NVIDIA has introduced the discharge of Nemotron-Cascade 2, an open-weight 30B Combination-of-Consultants (MoE) mannequin with 3B activated parameters. The mannequin focuses on maximizing ‘intelligence density,’ delivering superior reasoning capabilities at a fraction of the parameter scale utilized by frontier fashions. Nemotron-Cascade 2 is the second open-weight LLM to attain Gold Medal-level efficiency within the 2025 Worldwide Mathematical Olympiad (IMO), the Worldwide Olympiad in Informatics (IOI), and the ICPC World Finals.

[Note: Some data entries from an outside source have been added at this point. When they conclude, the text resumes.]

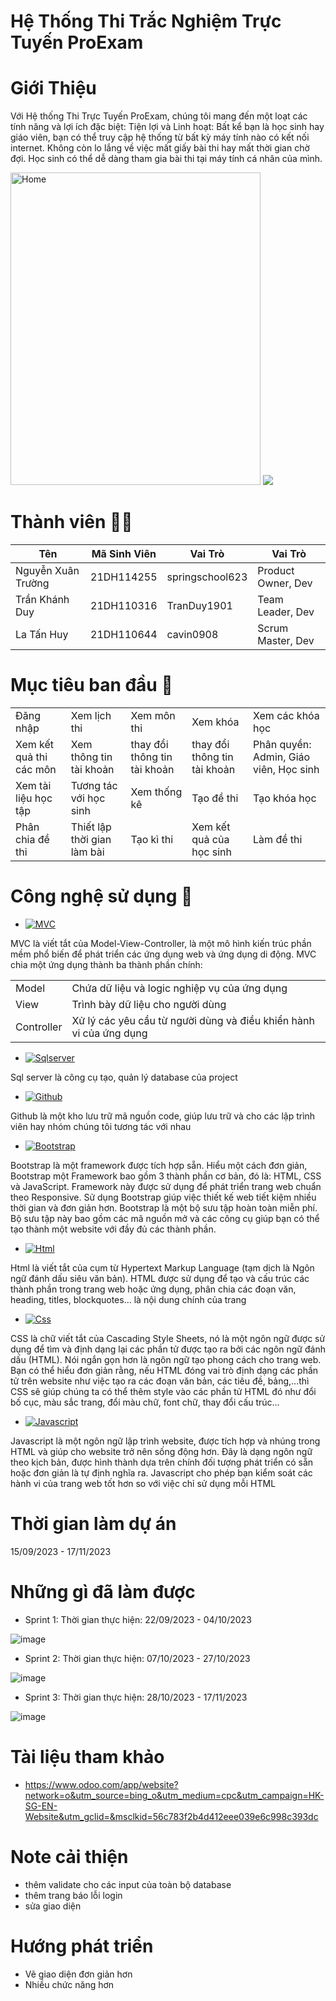 # Hệ Thống Thi Trắc Nghiệm Trực Tuyến ProExam
# Giới Thiệu
Với Hệ thống Thi Trực Tuyến ProExam, chúng tôi mang đến một loạt các tính năng và lợi ích đặc biệt: Tiện lợi và Linh hoạt: Bất kể bạn là học sinh hay giáo viên, bạn có thể truy cập hệ thống từ bất kỳ máy tính nào có kết nối internet. Không còn lo lắng về việc mất giấy bài thi hay mất thời gian chờ đợi. Học sinh có thể dễ dàng tham gia bài thi tại máy tính cá nhân của mình.

<img width="400" height="500" alt="Home" src="https://github.com/cavin0908/Nhom5_HeThongThiTracNghiemOnline_T6_Ca2/assets/130212092/358c7f57-0ab9-4bb4-af51-f3c0d692f93a"> ![](https://media.giphy.com/media/JGMaGy5beukJ96I5Xw/giphy.gif)

# Thành viên 👨‍💻
| Tên | Mã Sinh Viên | Vai Trò | Vai Trò |
|---|---|---|---|
| Nguyễn Xuân Trường | 21DH114255 | springschool623 | Product Owner, Dev |
| Trần Khánh Duy | 21DH110316 | TranDuy1901 | Team Leader, Dev |  
| La Tấn Huy | 21DH110644 | cavin0908 | Scrum Master, Dev |

# Mục tiêu ban đầu 🎯
| | | | | |
|---|---|---|---|---|
| Đăng nhập | Xem lịch thi | Xem môn thi | Xem khóa | Xem các khóa học |
| Xem kết quả thi các môn | Xem thông tin tài khoản | thay đổi thông tin tài khoản | thay đổi thông tin tài khoản | Phân quyền: Admin, Giáo viên, Học sinh |
| Xem tài liệu học tập | Tương tác với học sinh | Xem thống kê | Tạo đề thi | Tạo khóa học |
| Phân chia đề thi | Thiết lập thời gian làm bài | Tạo kì thi | Xem kết quả của học sinh | Làm đề thi |

# Công nghệ sử dụng 💾
- [![MVC]([])]([https://docs.microsoft.com/en-us/aspnet/core/mvc/](https://dotnet.microsoft.com/en-us/apps/aspnet/mvc))

MVC là viết tắt của Model-View-Controller, là một mô hình kiến trúc phần mềm phổ biến để phát triển các ứng dụng web và ứng dụng di động. MVC chia một ứng dụng thành ba thành phần chính:

| | |
|---|---|
| Model | Chứa dữ liệu và logic nghiệp vụ của ứng dụng |
| View | Trình bày dữ liệu cho người dùng |
| Controller | Xử lý các yêu cầu từ người dùng và điều khiển hành vi của ứng dụng |

- [![Sqlserver]([])]([https://docs.microsoft.com/en-us/aspnet/core/mvc/](https://dotnet.microsoft.com/en-us/apps/aspnet/mvc))

Sql server là công cụ tạo, quản lý database của project
- [![Github]([])]([https://docs.microsoft.com/en-us/aspnet/core/mvc/](https://dotnet.microsoft.com/en-us/apps/aspnet/mvc))

Github là một kho lưu trữ mã nguồn code, giúp lưu trữ và cho các lập trình viên hay nhóm chúng tôi tương tác với nhau 

- [![Bootstrap]([])]([https://docs.microsoft.com/en-us/aspnet/core/mvc/](https://dotnet.microsoft.com/en-us/apps/aspnet/mvc))

Bootstrap là một framework được tích hợp sẵn. Hiểu một cách đơn giản, Bootstrap một Framework bao gồm 3 thành phần cơ bản, đó là: HTML, CSS và JavaScript. Framework này được sử dụng để phát triển trang web chuẩn theo Responsive. Sử dụng Bootstrap giúp việc thiết kế web tiết kiệm nhiều thời gian và đơn giản hơn. Bootstrap là một bộ sưu tập hoàn toàn miễn phí. Bộ sưu tập này bao gồm các mã nguồn mở và các công cụ giúp bạn có thể tạo thành một website với đầy đủ các thành phần.

- [![Html]([])]([https://docs.microsoft.com/en-us/aspnet/core/mvc/](https://dotnet.microsoft.com/en-us/apps/aspnet/mvc))

Html là viết tắt của cụm từ Hypertext Markup Language (tạm dịch là Ngôn ngữ đánh dấu siêu văn bản). HTML được sử dụng để tạo và cấu trúc các thành phần trong trang web hoặc ứng dụng, phân chia các đoạn văn, heading, titles, blockquotes… là nội dung chính của trang

- [![Css]([])]([https://docs.microsoft.com/en-us/aspnet/core/mvc/](https://dotnet.microsoft.com/en-us/apps/aspnet/mvc))

CSS là chữ viết tắt của Cascading Style Sheets, nó là một ngôn ngữ được sử dụng để tìm và định dạng lại các phần tử được tạo ra bởi các ngôn ngữ đánh dấu (HTML). Nói ngắn gọn hơn là ngôn ngữ tạo phong cách cho trang web. Bạn có thể hiểu đơn giản rằng, nếu HTML đóng vai trò định dạng các phần tử trên website như việc tạo ra các đoạn văn bản, các tiêu đề, bảng,…thì CSS sẽ giúp chúng ta có thể thêm style vào các phần tử HTML đó như đổi bố cục, màu sắc trang, đổi màu chữ, font chữ, thay đổi cấu trúc…
  
- [![Javascript]([])]([https://docs.microsoft.com/en-us/aspnet/core/mvc/](https://dotnet.microsoft.com/en-us/apps/aspnet/mvc))

Javascript là một ngôn ngữ lập trình website, được tích hợp và nhúng trong HTML và giúp cho website trở nên sống động hơn. Đây là dạng ngôn ngữ theo kịch bản, được hình thành dựa trên chính đối tượng phát triển có sẵn hoặc đơn giản là tự định nghĩa ra. Javascript cho phép bạn kiểm soát các hành vi của trang web tốt hơn so với việc chỉ sử dụng mỗi HTML

# Thời gian làm dự án
15/09/2023 - 17/11/2023

# Những gì đã làm được
- Sprint 1:
Thời gian thực hiện: 22/09/2023 - 04/10/2023

![image](https://github.com/cavin0908/Nhom5_HeThongThiTracNghiemOnline_T6_Ca2/assets/130212092/18aad7a7-1d3d-4fe0-9907-bc379a49a917)

- Sprint 2:
Thời gian thực hiện: 07/10/2023 - 27/10/2023

![image](https://github.com/cavin0908/Nhom5_HeThongThiTracNghiemOnline_T6_Ca2/assets/130212092/523a5747-0425-4456-b973-1ba278d4702d)

- Sprint 3:
Thời gian thực hiện: 28/10/2023 - 17/11/2023

![image](https://github.com/cavin0908/Nhom5_HeThongThiTracNghiemOnline_T6_Ca2/assets/130212092/3ae2d635-e169-41d0-964b-b82929a620ba)

# Tài liệu tham khảo
- https://www.odoo.com/app/website?network=o&utm_source=bing_o&utm_medium=cpc&utm_campaign=HK-SG-EN-Website&utm_gclid=&msclkid=56c783f2b4d412eee039e6c998c393dc

# Note cải thiện
- thêm validate cho các input của toàn bộ database
- thêm trang báo lỗi login
- sửa giao diện

# Hướng phát triển
- Vẽ giao diện đơn giản hơn
- Nhiều chức năng hơn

Focused Efficiency and Strategic Commerce-offs
The first worth proposition of Nemotron-Cascade 2 is its specialised efficiency in mathematical reasoning, coding, alignment, and instruction following. Whereas it achieves state-of-the-art ends in these key reasoning-intensive domains, it’s absolutely not a ‘blanket win’ throughout all benchmarks.
The mannequin’s efficiency excels in a number of focused classes in comparison with the not too long ago launched Qwen3.5-35B-A3B (February 2026) and the bigger Nemotron-3-Tremendous-120B-A12B:
- Mathematical Reasoning: Outperforms Qwen3.5-35B-A3B on AIME 2025 (92.4 vs. 91.9) and HMMT Feb25 (94.6 vs. 89.0).
- Coding: Leads on LiveCodeBench v6 (87.2 vs. 74.6) and IOI 2025 (439.28 vs. 348.6+).
- Alignment and Instruction Following: Scores considerably larger on ArenaHard v2 (83.5 vs. 65.4+) and IFBench (82.9 vs. 70.2).

Technical Structure: Cascade RL and Multi-domain On-Coverage Distillation (MOPD)
The mannequin’s reasoning capabilities stem from its post-training pipeline, ranging from the Nemotron-3-Nano-30B-A3B-Base mannequin.
1. Supervised Wonderful-Tuning (SFT)
Throughout SFT, NVIDIA analysis group utilized a meticulously curated dataset the place samples have been packed into sequences of as much as 256K tokens. The dataset included:
- 1.9M Python reasoning traces and 1.3M Python tool-calling samples for aggressive coding.
- 816K samples for mathematical pure language proofs.
- A specialised Software program Engineering (SWE) mix consisting of 125K agentic and 389K agentless samples.
2. Cascade Reinforcement Studying
Following SFT, the mannequin underwent Cascade RL, which applies sequential, domain-wise coaching. This prevents catastrophic forgetting by permitting hyperparameters to be tailor-made to particular domains with out destabilizing others. The pipeline contains levels for instruction-following (IF-RL), multi-domain RL, RLHF, long-context RL, and specialised Code and SWE RL.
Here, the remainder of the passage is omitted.